Material shown:

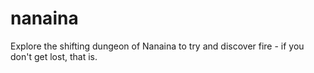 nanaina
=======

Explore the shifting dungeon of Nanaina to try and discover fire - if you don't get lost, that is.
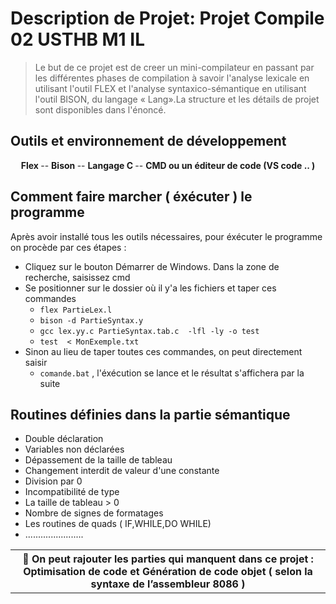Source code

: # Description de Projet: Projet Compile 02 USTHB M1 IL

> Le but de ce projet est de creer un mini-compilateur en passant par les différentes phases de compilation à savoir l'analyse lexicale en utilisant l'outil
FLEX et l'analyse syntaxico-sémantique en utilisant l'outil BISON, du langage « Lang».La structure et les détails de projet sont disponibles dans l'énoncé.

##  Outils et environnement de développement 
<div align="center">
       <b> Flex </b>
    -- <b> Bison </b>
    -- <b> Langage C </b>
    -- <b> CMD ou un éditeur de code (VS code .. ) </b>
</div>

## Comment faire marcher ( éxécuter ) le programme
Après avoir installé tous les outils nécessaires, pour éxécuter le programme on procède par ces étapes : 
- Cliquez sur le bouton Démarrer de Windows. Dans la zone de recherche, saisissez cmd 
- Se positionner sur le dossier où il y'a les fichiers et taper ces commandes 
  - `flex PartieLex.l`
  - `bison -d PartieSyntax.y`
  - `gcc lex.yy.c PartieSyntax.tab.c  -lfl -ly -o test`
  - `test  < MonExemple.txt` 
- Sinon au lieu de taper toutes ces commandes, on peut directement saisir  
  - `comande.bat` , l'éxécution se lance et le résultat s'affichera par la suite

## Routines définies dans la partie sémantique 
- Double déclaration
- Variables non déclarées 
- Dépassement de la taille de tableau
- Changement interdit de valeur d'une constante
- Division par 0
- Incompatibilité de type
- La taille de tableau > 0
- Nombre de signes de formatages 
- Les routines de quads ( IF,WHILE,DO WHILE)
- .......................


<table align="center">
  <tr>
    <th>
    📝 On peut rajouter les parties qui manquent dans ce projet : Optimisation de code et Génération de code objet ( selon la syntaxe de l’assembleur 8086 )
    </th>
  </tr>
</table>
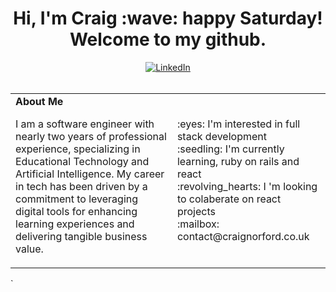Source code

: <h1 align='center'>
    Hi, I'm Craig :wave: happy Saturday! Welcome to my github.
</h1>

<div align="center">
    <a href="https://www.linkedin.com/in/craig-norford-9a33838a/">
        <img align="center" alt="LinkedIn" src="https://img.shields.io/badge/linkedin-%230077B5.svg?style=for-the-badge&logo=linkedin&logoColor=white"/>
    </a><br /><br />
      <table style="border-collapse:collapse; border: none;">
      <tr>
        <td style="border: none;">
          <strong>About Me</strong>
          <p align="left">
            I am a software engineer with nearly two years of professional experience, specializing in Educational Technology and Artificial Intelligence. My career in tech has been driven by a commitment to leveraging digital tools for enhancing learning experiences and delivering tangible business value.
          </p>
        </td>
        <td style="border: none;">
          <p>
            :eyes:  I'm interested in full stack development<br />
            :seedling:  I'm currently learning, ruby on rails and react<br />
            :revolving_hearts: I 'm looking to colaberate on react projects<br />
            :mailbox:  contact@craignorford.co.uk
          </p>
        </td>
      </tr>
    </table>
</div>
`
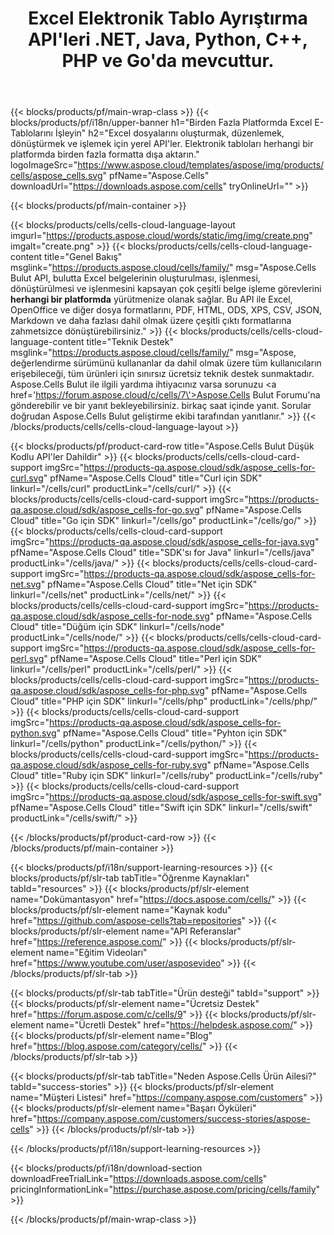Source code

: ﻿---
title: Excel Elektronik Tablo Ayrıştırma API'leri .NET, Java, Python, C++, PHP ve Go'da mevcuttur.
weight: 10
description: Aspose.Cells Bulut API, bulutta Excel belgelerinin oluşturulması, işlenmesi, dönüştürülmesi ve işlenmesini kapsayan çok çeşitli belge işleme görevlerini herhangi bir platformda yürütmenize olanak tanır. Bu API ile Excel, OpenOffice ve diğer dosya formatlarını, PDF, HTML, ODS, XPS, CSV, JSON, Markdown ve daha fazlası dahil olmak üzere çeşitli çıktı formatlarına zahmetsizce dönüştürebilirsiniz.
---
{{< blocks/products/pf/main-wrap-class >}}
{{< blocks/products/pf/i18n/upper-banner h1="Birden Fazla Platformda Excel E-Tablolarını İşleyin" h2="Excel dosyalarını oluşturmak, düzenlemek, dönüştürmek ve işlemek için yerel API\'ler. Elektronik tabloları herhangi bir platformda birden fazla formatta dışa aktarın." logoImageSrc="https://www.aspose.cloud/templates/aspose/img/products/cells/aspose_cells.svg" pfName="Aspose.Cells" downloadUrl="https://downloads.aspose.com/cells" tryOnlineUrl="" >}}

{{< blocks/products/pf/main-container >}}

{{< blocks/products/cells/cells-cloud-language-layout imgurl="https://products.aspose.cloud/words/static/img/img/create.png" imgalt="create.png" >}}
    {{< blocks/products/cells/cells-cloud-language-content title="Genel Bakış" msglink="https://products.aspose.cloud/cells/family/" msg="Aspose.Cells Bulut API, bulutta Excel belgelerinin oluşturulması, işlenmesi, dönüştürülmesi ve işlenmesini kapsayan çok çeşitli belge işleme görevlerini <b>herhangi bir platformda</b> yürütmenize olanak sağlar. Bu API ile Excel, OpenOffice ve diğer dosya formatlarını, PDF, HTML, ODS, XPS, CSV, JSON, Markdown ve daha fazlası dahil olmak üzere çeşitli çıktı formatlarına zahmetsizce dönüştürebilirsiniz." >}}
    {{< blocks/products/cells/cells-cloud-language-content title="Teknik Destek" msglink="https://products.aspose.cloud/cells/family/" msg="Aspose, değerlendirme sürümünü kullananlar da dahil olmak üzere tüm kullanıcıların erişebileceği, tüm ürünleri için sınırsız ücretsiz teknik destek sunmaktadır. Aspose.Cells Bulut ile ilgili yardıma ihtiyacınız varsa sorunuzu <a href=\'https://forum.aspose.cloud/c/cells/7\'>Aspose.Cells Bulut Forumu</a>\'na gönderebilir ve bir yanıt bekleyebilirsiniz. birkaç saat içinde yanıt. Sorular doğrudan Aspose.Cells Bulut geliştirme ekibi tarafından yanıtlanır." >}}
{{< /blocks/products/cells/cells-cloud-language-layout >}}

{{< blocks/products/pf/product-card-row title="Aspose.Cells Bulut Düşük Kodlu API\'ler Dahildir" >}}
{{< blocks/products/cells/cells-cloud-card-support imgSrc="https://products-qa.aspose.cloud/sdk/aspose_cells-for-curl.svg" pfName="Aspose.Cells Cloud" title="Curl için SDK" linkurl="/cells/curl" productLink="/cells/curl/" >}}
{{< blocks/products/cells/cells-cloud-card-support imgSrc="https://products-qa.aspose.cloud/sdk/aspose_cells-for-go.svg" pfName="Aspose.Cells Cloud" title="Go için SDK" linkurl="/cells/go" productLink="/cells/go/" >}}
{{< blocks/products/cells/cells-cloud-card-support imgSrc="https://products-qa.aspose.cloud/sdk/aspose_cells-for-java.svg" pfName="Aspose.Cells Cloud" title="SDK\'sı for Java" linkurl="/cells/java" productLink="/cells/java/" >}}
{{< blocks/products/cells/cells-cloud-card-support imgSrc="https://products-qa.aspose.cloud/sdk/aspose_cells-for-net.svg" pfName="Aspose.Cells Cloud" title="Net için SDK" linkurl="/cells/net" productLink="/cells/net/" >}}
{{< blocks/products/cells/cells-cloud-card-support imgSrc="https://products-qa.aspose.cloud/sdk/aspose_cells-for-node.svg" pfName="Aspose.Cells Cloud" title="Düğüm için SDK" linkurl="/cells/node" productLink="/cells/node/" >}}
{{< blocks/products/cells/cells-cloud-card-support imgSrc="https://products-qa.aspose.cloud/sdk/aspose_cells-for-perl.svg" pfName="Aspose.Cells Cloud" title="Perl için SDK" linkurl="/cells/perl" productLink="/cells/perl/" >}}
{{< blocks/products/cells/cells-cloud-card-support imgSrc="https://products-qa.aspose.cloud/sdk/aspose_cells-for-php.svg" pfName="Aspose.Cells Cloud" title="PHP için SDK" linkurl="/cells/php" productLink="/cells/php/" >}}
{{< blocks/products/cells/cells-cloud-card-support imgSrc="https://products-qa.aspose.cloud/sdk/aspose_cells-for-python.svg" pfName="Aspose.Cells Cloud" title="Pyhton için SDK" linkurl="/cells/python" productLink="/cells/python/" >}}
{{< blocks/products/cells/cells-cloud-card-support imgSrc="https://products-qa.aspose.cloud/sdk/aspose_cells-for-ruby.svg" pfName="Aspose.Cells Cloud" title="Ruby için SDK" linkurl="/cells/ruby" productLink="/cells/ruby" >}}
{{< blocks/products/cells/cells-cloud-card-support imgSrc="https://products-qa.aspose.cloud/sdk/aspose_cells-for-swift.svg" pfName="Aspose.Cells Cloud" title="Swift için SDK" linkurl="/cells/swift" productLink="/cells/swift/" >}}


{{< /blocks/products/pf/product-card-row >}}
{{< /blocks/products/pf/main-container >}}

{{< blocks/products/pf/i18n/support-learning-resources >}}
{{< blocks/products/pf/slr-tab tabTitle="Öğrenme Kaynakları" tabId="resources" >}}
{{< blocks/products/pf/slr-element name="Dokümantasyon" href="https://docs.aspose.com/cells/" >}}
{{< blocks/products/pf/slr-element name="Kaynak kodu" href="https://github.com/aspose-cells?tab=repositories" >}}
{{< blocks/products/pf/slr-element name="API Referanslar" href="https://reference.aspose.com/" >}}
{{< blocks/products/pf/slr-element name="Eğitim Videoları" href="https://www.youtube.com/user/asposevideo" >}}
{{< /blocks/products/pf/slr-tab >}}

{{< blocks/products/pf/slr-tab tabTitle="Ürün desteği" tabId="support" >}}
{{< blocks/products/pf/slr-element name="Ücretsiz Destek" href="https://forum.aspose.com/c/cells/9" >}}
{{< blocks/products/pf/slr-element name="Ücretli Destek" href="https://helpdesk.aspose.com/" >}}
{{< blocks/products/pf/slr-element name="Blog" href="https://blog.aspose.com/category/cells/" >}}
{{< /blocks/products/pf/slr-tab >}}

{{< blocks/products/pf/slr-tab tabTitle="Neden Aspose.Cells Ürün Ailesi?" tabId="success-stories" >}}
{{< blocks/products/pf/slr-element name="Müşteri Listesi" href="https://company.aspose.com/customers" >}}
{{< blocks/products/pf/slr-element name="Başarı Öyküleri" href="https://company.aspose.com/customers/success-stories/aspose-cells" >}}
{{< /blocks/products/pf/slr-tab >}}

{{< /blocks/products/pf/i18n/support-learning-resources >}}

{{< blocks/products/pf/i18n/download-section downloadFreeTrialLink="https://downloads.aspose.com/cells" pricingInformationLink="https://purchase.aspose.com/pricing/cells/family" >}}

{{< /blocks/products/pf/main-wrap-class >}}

Exercise: For this exercise, copy every line of the data that holds "tabId".

Output for this exercise:
{{< blocks/products/pf/slr-tab tabTitle="Öğrenme Kaynakları" tabId="resources" >}}
{{< blocks/products/pf/slr-tab tabTitle="Ürün desteği" tabId="support" >}}
{{< blocks/products/pf/slr-tab tabTitle="Neden Aspose.Cells Ürün Ailesi?" tabId="success-stories" >}}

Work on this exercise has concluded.